>> Case 1 (Driver from no-emissions stave vs driver with heavy-emissions state)
> Do not allow the protest.
But you've dodged the major issue here - is it fair that someone can have an
advantage based on what state/country the vehicle is registered in?
I don't think it is - and the serious drivers will do silly things like register
the cars in emissions-free states.
>> Case 2 (Drivers from geographicaly distant states protest each other)
> I think you can resolve the whole thing by stating that any non factory
> parts be emissions legal, regardless of the licensing state...
Emissions legal how?
If my state/province has a tailpipe sniffer only, and I have a fuel computer,
then I adjust the computer to pass emissions, and once I have my sticker, I set
it back to max power. My competitors see all the black smoke, and protest. I'm
from Alaska. How are you going to carry out an Alaska emissions test in Kansas?
How can you even tell if the car is legal, unless you have Alaskan test
procedures, and Alaskan specs? What if the state we're in doesn't have tailpipe
tests, so no garages have sniffers? The SCCA isn't going to buy a sniffer and a
full set of procedures and specs...
>> Case 3: (State changes legislation mid-season)
> It would remain legal untill the next required licenseing/testing period.
> These things are usually required annually...
OK, so I've got my illegal-but-legal-'till-next-year car. I get protested, and
the state I'm protested in happens to be my home state. We drag the car down to
the sniffer - and it fails, because they're using the new laws.
> Case 4: (Trailer Queen trying to save money)
> If insurance is required for licensing, yes.
No, that's not fair. The only difference (in this case) between the trailer
queen and a daily driver is the tags - we assume the vehicle is legal for sake
of argument. If the driver wants a trailer queen to save wear and tear on the
car, and he doesn't want to pump money into unused liability insurence, why
force that extra expense?
> My point is that if it is NOT a street legal car, from stem to stern, then it
> should not fall under ANY Street Touring rules. If the driver/owner does not
> want to conform to licenseing/emissions laws, then it is my contention that
> he/she should not build a Street Touring Unlimited car...

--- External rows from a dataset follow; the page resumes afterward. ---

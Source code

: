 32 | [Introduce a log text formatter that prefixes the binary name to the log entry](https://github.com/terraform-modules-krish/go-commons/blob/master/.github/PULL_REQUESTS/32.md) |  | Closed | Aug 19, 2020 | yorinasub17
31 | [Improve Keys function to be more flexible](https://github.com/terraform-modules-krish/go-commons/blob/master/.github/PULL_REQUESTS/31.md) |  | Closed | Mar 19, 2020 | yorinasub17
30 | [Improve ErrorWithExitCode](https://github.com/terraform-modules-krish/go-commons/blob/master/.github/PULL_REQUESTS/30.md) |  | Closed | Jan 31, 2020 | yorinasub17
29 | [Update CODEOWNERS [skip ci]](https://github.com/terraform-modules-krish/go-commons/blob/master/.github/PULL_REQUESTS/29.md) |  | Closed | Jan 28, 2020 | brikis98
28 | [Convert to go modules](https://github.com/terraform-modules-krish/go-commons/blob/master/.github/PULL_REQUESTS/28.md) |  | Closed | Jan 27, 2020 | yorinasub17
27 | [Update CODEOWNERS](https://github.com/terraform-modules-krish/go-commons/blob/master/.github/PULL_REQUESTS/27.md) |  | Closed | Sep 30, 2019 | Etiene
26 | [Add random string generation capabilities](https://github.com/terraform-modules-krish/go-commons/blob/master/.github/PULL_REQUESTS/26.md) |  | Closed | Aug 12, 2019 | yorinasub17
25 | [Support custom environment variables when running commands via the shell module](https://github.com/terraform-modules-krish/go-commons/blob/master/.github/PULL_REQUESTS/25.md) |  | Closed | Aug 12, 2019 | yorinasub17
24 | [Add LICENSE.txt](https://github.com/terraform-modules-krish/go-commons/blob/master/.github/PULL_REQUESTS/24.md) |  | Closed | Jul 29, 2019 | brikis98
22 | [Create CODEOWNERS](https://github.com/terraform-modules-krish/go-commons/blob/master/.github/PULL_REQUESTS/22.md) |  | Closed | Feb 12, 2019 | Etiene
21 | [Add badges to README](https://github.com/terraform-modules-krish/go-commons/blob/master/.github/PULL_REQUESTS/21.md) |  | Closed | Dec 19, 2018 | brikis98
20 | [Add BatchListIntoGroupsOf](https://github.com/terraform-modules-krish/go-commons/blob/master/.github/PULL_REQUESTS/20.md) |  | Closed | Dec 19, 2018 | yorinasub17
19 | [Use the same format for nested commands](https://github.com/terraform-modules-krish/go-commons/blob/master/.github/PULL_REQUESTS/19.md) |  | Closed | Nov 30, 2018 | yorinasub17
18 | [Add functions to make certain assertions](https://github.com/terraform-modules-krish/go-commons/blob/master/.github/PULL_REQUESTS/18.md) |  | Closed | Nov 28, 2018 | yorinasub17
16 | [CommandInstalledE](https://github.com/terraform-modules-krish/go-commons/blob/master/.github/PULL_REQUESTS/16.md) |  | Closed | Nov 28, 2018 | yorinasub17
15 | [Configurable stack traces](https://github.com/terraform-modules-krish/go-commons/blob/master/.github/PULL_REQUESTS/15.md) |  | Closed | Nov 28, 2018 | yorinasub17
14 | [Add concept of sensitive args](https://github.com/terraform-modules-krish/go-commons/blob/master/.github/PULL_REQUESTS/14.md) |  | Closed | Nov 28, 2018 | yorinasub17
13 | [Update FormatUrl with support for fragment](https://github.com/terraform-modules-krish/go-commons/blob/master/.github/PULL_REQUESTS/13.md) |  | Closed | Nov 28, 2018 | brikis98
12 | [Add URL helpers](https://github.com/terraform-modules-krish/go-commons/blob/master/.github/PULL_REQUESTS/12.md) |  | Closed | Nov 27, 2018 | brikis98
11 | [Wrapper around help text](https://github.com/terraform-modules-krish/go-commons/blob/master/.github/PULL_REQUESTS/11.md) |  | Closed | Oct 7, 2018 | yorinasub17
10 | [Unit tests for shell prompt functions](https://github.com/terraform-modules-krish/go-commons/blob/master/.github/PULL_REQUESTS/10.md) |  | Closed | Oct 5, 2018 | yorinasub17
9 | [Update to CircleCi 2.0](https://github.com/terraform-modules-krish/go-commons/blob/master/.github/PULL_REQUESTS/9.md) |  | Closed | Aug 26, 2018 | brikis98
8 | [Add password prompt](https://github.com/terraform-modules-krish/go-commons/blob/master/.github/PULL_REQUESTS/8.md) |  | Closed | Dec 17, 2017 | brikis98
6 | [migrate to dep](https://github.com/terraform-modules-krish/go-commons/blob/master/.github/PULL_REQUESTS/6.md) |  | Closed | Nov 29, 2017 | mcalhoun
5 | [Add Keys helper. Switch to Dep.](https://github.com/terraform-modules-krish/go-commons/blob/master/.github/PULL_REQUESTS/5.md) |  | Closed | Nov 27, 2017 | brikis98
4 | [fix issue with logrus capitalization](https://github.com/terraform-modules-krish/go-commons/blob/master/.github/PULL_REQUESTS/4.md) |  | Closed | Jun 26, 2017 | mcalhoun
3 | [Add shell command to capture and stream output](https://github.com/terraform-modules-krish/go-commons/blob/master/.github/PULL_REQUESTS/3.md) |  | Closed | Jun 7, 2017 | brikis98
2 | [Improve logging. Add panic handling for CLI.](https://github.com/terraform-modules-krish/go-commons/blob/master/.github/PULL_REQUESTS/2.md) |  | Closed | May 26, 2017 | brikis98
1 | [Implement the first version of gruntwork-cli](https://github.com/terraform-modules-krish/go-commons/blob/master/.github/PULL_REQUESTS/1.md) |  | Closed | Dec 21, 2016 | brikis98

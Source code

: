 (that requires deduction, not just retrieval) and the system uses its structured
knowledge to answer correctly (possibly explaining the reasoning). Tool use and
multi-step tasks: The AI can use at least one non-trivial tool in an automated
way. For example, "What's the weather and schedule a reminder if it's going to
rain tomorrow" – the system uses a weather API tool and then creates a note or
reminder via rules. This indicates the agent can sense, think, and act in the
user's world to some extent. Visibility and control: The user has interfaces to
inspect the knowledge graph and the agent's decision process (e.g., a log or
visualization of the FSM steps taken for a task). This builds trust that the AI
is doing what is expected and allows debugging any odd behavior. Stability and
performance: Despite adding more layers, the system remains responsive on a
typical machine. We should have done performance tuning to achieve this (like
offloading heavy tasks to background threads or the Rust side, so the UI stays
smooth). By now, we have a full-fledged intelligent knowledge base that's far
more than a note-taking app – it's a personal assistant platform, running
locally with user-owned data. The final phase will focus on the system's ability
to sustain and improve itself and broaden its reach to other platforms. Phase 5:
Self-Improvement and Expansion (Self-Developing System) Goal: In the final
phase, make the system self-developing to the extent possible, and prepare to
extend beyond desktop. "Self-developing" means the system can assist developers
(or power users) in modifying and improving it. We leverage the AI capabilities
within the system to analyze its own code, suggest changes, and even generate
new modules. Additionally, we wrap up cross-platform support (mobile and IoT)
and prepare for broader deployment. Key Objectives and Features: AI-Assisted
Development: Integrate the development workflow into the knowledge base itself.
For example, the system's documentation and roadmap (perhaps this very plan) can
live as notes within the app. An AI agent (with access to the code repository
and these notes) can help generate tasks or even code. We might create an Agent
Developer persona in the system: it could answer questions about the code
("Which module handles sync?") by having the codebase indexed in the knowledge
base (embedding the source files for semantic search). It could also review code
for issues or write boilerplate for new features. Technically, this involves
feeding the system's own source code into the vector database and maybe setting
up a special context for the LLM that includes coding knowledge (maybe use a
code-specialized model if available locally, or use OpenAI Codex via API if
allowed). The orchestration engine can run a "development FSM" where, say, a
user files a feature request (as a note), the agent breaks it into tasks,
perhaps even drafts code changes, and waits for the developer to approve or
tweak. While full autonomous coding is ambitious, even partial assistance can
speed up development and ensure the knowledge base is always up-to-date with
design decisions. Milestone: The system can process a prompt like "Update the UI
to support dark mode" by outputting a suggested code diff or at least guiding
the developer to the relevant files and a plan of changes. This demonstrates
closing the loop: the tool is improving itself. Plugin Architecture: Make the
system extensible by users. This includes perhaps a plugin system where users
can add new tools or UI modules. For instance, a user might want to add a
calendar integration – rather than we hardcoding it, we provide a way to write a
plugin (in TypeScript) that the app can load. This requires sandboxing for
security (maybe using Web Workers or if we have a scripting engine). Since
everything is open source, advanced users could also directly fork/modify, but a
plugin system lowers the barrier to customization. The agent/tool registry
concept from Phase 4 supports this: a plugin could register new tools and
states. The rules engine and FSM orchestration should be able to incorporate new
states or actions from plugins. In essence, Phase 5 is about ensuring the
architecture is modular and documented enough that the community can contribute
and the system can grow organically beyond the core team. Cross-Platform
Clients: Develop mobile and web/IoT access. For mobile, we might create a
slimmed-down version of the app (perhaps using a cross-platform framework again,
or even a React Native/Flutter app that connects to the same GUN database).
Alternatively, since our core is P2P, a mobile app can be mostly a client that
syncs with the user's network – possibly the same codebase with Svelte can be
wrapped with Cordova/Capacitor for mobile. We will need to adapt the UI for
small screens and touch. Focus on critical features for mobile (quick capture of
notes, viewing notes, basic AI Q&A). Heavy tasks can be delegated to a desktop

That's nice and noble in theory, but it falls on its face in practice. As soon
as you rely on state/provincial law to do your dirty work for you, you open up
this huge can of unenforcable worms. The difference between a street legal
California car and a street legal Kentucky car is the difference between a Stock
car and a Mod car.
The only way around the problem is for the SCCA to decide what is or is not
"Street Legal" and explicitly require these items in the rules. And the harsh
bottom line is that if these requirements are too restrictive, the kids will
keep on drag racing (and street racing!!) where nobody cares about what they do.
This is "Unlimited". It needs to really BE "Unlimited". It is only "Street
Touring" because of the 4-seat, front-engine, production-car-based formula.
Incidently, this emissions spectre hangs over the current Street Touring class
right now. I think they've dodged the bullet so far because there is a
gentlemen's agreement (implicit or explicit, I don't know which) between all the
involved parties not to go there. As soon as some real money or prestige is on
the line - like a National Champion's jacket - I expect that someone will break
ranks, and all hell will break loose.
The only other alternative is to say that if the car has tags and/or an
emissions sticker, it's legal no matter what parts actually appear on the car,
or how they're tuned. "I see nosink...!" That amounts to tacit permission to
Either way, why bother? If you cannot enforce the rule, or will not enforce the
rule, why have the rule?
> It is either a street car or it isn't...
And under these proposed rules, a street car is one that has all the equipment
in STU.1C. If there's something you think should be there but is not, tell me.